Task prompt » For the entries below, the result should be an exact transcription of the lines from the one with "Daenerys watched Sansa Stark work it out." up to and including the one with "They went through", and only those.

Rendered images with source text
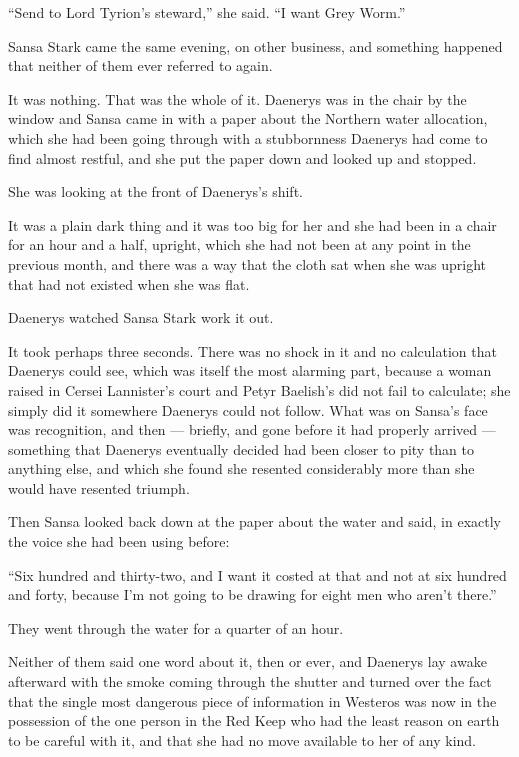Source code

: “Send to Lord Tyrion’s steward,” she said. “I want Grey Worm.”

\sceneBreak

Sansa Stark came the same evening, on other business, and something happened that neither of them ever referred to again.

It was nothing. That was the whole of it. Daenerys was in the chair by the window and Sansa came in with a paper about the Northern water allocation, which she had been going through with a stubbornness Daenerys had come to find almost restful, and she put the paper down and looked up and stopped.

She was looking at the front of Daenerys’s shift.

It was a plain dark thing and it was too big for her and she had been in a chair for an hour and a half, upright, which she had not been at any point in the previous month, and there was a way that the cloth sat when she was upright that had not existed when she was flat.

Daenerys watched Sansa Stark work it out.

It took perhaps three seconds. There was no shock in it and no calculation that Daenerys could see, which was itself the most alarming part, because a woman raised in Cersei Lannister’s court and Petyr Baelish’s did not fail to calculate; she simply did it somewhere Daenerys could not follow. What was on Sansa’s face was recognition, and then — briefly, and gone before it had properly arrived — something that Daenerys eventually decided had been closer to pity than to anything else, and which she found she resented considerably more than she would have resented triumph.

Then Sansa looked back down at the paper about the water and said, in exactly the voice she had been using before:

“Six hundred and thirty-two, and I want it costed at that and not at six hundred and forty, because I’m not going to be drawing for eight men who aren’t there.”

They went through the water for a quarter of an hour.

Neither of them said one word about it, then or ever, and Daenerys lay awake afterward with the smoke coming through the shutter and turned over the fact that the single most dangerous piece of information in Westeros was now in the possession of the one person in the Red Keep who had the least reason on earth to be careful with it, and that she had no move available to her of any kind.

Reply to the exercise »
Daenerys watched Sansa Stark work it out.

It took perhaps three seconds. There was no shock in it and no calculation that Daenerys could see, which was itself the most alarming part, because a woman raised in Cersei Lannister’s court and Petyr Baelish’s did not fail to calculate; she simply did it somewhere Daenerys could not follow. What was on Sansa’s face was recognition, and then — briefly, and gone before it had properly arrived — something that Daenerys eventually decided had been closer to pity than to anything else, and which she found she resented considerably more than she would have resented triumph.

Then Sansa looked back down at the paper about the water and said, in exactly the voice she had been using before:

“Six hundred and thirty-two, and I want it costed at that and not at six hundred and forty, because I’m not going to be drawing for eight men who aren’t there.”

They went through the water for a quarter of an hour.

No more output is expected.